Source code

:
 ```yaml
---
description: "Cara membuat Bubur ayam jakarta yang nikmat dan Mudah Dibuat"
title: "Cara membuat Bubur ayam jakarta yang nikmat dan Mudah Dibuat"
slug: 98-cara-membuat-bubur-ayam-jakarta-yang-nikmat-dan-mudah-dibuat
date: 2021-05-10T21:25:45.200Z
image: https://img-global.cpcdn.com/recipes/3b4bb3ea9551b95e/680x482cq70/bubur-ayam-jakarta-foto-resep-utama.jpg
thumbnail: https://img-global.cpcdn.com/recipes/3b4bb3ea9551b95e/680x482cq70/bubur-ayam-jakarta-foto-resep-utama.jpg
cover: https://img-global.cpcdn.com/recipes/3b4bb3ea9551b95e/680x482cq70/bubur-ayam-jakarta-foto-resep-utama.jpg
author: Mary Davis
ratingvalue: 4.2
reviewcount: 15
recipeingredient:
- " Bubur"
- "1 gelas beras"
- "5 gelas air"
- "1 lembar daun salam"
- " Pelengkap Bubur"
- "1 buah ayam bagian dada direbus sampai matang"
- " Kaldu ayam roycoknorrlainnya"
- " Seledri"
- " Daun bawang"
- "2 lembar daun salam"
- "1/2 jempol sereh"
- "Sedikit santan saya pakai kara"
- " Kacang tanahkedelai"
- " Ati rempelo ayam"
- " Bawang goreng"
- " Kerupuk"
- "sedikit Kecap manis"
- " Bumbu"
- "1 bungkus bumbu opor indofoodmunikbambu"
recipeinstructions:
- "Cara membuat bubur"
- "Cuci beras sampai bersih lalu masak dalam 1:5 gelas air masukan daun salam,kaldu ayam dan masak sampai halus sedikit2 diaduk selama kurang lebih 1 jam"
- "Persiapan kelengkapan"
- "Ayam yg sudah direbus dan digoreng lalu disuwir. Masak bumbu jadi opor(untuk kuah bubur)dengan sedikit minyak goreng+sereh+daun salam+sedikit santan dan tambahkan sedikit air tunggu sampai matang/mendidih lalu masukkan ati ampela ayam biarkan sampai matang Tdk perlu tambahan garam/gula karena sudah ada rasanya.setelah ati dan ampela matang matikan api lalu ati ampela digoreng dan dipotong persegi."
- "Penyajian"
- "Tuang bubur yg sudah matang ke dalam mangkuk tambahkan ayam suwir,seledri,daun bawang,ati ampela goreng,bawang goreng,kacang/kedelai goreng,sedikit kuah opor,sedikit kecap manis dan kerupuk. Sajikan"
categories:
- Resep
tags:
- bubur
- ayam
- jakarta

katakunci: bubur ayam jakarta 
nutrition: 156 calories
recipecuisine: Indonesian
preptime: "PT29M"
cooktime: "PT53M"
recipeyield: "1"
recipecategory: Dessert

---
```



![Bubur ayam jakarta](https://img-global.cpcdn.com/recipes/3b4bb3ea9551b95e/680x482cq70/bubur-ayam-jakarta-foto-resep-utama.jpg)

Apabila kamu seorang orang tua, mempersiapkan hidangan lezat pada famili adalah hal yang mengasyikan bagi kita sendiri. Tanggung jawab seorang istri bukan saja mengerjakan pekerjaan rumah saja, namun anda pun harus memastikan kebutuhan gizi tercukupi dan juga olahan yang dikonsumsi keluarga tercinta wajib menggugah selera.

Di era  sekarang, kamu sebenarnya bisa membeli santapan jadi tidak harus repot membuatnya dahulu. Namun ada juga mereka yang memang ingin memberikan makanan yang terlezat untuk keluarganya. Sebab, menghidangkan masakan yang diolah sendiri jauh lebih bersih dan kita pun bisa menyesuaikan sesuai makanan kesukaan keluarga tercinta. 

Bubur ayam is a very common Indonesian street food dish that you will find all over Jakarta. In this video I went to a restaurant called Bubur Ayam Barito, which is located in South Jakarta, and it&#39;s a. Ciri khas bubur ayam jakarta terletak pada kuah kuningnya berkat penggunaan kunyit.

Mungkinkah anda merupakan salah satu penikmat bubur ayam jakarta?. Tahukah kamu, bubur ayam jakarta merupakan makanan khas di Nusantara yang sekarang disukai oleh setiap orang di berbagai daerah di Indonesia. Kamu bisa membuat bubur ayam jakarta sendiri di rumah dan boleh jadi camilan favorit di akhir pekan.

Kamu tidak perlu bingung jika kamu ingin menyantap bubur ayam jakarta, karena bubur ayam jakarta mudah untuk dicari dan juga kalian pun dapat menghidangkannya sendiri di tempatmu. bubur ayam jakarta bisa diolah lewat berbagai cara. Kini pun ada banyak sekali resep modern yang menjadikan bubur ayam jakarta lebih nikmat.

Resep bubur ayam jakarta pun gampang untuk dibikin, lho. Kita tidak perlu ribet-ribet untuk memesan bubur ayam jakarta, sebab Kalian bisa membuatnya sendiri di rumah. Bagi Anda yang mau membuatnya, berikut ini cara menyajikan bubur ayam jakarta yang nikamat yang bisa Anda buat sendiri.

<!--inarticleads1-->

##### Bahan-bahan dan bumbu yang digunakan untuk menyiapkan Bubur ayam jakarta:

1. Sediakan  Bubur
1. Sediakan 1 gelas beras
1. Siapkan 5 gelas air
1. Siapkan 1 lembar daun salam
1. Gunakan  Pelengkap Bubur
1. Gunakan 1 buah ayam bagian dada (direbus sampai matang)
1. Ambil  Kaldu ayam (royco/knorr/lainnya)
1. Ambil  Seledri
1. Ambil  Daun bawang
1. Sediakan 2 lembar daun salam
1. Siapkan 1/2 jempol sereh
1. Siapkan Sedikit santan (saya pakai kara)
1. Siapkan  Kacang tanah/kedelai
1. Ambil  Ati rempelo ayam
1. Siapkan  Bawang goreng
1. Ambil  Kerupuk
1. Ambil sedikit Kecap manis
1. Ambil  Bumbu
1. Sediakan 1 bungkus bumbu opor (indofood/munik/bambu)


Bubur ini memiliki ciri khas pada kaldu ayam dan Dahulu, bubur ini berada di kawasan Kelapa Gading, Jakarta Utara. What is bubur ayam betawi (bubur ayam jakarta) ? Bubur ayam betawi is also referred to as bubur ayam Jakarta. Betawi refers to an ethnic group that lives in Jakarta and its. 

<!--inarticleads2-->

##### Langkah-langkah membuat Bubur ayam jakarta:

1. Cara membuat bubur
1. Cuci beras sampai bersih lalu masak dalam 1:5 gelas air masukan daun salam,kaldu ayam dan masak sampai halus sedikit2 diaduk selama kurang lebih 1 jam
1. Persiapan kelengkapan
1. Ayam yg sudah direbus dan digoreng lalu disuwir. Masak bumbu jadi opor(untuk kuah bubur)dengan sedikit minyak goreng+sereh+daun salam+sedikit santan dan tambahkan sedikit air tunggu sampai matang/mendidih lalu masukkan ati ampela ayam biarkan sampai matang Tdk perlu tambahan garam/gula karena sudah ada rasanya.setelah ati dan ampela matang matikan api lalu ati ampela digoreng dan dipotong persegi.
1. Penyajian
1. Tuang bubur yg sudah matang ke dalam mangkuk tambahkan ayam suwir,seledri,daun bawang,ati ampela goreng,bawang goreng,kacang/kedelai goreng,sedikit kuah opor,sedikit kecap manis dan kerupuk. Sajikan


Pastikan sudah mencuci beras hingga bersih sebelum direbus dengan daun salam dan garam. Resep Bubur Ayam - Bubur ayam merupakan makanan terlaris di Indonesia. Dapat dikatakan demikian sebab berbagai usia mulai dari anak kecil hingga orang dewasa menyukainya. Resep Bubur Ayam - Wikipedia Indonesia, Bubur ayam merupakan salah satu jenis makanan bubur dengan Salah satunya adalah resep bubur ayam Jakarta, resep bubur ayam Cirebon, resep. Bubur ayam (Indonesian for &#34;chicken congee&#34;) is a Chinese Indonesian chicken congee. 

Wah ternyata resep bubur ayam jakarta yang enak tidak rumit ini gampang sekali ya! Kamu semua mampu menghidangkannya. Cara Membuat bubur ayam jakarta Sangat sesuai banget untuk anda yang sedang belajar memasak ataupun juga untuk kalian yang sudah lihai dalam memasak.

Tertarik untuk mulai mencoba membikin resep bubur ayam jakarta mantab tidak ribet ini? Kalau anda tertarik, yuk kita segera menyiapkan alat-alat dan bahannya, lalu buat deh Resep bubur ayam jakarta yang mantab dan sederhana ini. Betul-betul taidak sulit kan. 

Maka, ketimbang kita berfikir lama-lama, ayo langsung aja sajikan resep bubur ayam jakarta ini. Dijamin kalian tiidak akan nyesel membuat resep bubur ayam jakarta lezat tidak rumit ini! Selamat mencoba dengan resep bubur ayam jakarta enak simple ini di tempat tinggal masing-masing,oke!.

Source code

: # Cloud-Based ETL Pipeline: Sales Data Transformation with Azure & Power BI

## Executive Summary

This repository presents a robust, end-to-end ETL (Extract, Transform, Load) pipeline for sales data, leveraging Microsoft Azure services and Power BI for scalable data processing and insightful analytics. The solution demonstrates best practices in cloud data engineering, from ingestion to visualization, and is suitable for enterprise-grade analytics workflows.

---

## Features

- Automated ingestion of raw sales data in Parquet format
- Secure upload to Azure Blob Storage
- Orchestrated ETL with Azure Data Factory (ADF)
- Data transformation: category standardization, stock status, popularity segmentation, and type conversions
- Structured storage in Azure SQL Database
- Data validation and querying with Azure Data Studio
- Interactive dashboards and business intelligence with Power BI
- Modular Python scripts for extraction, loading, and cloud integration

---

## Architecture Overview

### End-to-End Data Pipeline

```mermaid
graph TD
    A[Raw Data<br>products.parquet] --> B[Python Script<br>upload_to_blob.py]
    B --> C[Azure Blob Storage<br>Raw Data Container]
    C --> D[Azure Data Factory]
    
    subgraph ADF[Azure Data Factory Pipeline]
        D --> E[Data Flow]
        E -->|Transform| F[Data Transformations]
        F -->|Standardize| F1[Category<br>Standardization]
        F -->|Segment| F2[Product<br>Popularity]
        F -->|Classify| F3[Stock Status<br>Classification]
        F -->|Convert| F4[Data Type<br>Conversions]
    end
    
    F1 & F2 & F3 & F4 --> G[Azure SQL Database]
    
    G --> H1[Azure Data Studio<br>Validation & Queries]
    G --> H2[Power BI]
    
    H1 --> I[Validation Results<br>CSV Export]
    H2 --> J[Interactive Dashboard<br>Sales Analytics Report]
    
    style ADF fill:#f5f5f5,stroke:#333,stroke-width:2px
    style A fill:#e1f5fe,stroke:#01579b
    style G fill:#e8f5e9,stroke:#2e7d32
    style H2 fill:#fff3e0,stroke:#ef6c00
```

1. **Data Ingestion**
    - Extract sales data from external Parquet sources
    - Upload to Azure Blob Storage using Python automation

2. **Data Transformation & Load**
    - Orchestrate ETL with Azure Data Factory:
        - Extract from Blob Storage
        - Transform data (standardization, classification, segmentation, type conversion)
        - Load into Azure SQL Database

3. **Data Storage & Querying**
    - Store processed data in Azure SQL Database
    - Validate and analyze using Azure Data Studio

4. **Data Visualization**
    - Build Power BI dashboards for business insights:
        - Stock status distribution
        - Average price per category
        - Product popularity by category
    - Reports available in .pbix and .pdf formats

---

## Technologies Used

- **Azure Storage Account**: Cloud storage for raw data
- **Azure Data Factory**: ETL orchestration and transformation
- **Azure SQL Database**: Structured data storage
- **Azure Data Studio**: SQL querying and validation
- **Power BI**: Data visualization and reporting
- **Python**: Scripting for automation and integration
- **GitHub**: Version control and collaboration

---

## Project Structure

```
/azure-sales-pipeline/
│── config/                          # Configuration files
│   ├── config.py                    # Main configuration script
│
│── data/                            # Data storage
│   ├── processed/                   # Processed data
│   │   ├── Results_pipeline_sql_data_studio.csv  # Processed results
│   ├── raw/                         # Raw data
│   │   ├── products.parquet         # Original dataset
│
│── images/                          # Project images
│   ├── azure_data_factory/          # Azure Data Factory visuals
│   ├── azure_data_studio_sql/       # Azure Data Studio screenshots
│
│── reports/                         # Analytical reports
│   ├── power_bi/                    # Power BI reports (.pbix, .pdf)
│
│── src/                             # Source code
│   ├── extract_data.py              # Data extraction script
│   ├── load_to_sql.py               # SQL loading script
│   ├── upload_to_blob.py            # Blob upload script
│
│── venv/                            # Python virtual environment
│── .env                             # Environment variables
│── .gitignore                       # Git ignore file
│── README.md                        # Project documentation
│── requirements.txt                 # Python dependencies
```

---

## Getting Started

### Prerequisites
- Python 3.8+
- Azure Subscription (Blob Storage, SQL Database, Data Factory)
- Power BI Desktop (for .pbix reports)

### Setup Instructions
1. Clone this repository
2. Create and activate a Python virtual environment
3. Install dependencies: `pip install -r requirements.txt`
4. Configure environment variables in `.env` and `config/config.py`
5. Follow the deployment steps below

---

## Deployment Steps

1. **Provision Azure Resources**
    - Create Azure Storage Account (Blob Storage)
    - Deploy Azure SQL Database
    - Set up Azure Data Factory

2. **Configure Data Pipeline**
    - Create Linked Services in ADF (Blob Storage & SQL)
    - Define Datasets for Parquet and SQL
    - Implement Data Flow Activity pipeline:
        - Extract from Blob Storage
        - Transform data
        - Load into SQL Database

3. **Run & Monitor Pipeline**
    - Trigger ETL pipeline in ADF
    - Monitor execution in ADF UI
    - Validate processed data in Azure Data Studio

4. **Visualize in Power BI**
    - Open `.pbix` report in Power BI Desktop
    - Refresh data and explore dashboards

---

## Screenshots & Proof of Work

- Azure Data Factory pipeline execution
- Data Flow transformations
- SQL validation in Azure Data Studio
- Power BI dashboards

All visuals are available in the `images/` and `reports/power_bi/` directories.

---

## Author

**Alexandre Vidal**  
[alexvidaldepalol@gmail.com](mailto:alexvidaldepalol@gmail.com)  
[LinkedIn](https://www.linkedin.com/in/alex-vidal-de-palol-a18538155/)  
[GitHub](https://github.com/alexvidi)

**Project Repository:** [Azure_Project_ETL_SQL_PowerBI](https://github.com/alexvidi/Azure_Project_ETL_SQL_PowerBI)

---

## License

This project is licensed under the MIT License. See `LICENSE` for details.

# Instructions for the task
Look through the entries above and find each line where the word "stroke" occurs; copy those lines.

# Finished task
    style ADF fill:#f5f5f5,stroke:#333,stroke-width:2px
    style A fill:#e1f5fe,stroke:#01579b
    style G fill:#e8f5e9,stroke:#2e7d32
    style H2 fill:#fff3e0,stroke:#ef6c00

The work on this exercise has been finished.